| What to produce |
All of the data below should come back exactly as written, minus its images.

| Dataset entries |

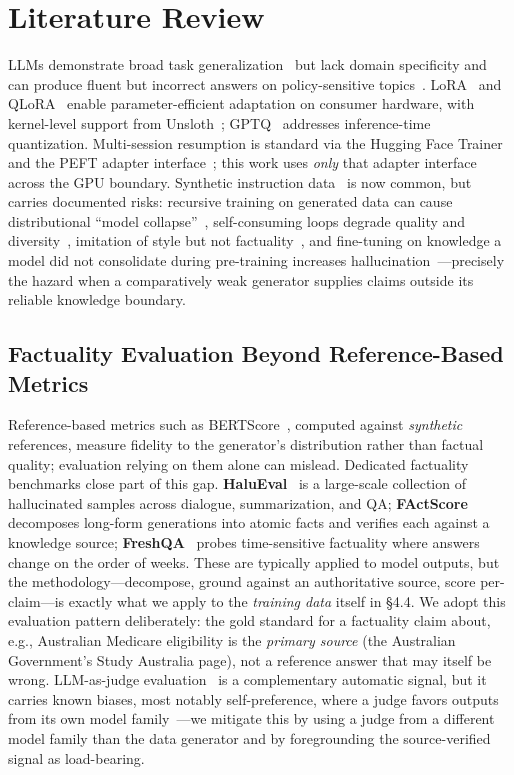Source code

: \documentclass[11pt]{article}
\begin{document}
\section{Literature Review}
LLMs demonstrate broad task generalization~\cite{brown2020,jiang2023,zhao2023} but lack domain specificity and can produce fluent but incorrect answers on policy-sensitive topics~\cite{ippolito2020}. LoRA~\cite{hu2021} and QLoRA~\cite{dettmers2023} enable parameter-efficient adaptation on consumer hardware, with kernel-level support from Unsloth~\cite{unsloth2024}; GPTQ~\cite{frantar2022} addresses inference-time quantization. Multi-session resumption is standard via the Hugging Face Trainer~\cite{wolf2020} and the PEFT adapter interface~\cite{peft2022}; this work uses \emph{only} that adapter interface across the GPU boundary. Synthetic instruction data~\cite{wang2022} is now common, but carries documented risks: recursive training on generated data can cause distributional ``model collapse''~\cite{shumailov2024}, self-consuming loops degrade quality and diversity~\cite{alemohammad2023}, imitation of style but not factuality~\cite{gudibande2023}, and fine-tuning on knowledge a model did not consolidate during pre-training increases hallucination~\cite{gekhman2024,ji2023}---precisely the hazard when a comparatively weak generator supplies claims outside its reliable knowledge boundary.

\subsection{Factuality Evaluation Beyond Reference-Based Metrics}
Reference-based metrics such as BERTScore~\cite{zhang2020}, computed against \emph{synthetic} references, measure fidelity to the generator's distribution rather than factual quality; evaluation relying on them alone can mislead. Dedicated factuality benchmarks close part of this gap. \textbf{HaluEval}~\cite{li2023} is a large-scale collection of hallucinated samples across dialogue, summarization, and QA; \textbf{FActScore}~\cite{min2023} decomposes long-form generations into atomic facts and verifies each against a knowledge source; \textbf{FreshQA}~\cite{vu2023} probes time-sensitive factuality where answers change on the order of weeks. These are typically applied to model outputs, but the methodology---decompose, ground against an authoritative source, score per-claim---is exactly what we apply to the \emph{training data} itself in \S4.4. We adopt this evaluation pattern deliberately: the gold standard for a factuality claim about, e.g., Australian Medicare eligibility is the \emph{primary source} (the Australian Government's Study Australia page), not a reference answer that may itself be wrong. LLM-as-judge evaluation~\cite{zheng2023} is a complementary automatic signal, but it carries known biases, most notably self-preference, where a judge favors outputs from its own model family~\cite{panickssery2024}---we mitigate this by using a judge from a different model family than the data generator and by foregrounding the source-verified signal as load-bearing.
\end{document}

| Written reply |
Source code

: \documentclass[11pt]{article}
\begin{document}
\section{Literature Review}
LLMs demonstrate broad task generalization~\cite{brown2020,jiang2023,zhao2023} but lack domain specificity and can produce fluent but incorrect answers on policy-sensitive topics~\cite{ippolito2020}. LoRA~\cite{hu2021} and QLoRA~\cite{dettmers2023} enable parameter-efficient adaptation on consumer hardware, with kernel-level support from Unsloth~\cite{unsloth2024}; GPTQ~\cite{frantar2022} addresses inference-time quantization. Multi-session resumption is standard via the Hugging Face Trainer~\cite{wolf2020} and the PEFT adapter interface~\cite{peft2022}; this work uses \emph{only} that adapter interface across the GPU boundary. Synthetic instruction data~\cite{wang2022} is now common, but carries documented risks: recursive training on generated data can cause distributional ``model collapse''~\cite{shumailov2024}, self-consuming loops degrade quality and diversity~\cite{alemohammad2023}, imitation of style but not factuality~\cite{gudibande2023}, and fine-tuning on knowledge a model did not consolidate during pre-training increases hallucination~\cite{gekhman2024,ji2023}---precisely the hazard when a comparatively weak generator supplies claims outside its reliable knowledge boundary.

\subsection{Factuality Evaluation Beyond Reference-Based Metrics}
Reference-based metrics such as BERTScore~\cite{zhang2020}, computed against \emph{synthetic} references, measure fidelity to the generator's distribution rather than factual quality; evaluation relying on them alone can mislead. Dedicated factuality benchmarks close part of this gap. \textbf{HaluEval}~\cite{li2023} is a large-scale collection of hallucinated samples across dialogue, summarization, and QA; \textbf{FActScore}~\cite{min2023} decomposes long-form generations into atomic facts and verifies each against a knowledge source; \textbf{FreshQA}~\cite{vu2023} probes time-sensitive factuality where answers change on the order of weeks. These are typically applied to model outputs, but the methodology---decompose, ground against an authoritative source, score per-claim---is exactly what we apply to the \emph{training data} itself in \S4.4. We adopt this evaluation pattern deliberately: the gold standard for a factuality claim about, e.g., Australian Medicare eligibility is the \emph{primary source} (the Australian Government's Study Australia page), not a reference answer that may itself be wrong. LLM-as-judge evaluation~\cite{zheng2023} is a complementary automatic signal, but it carries known biases, most notably self-preference, where a judge favors outputs from its own model family~\cite{panickssery2024}---we mitigate this by using a judge from a different model family than the data generator and by foregrounding the source-verified signal as load-bearing.
\end{document}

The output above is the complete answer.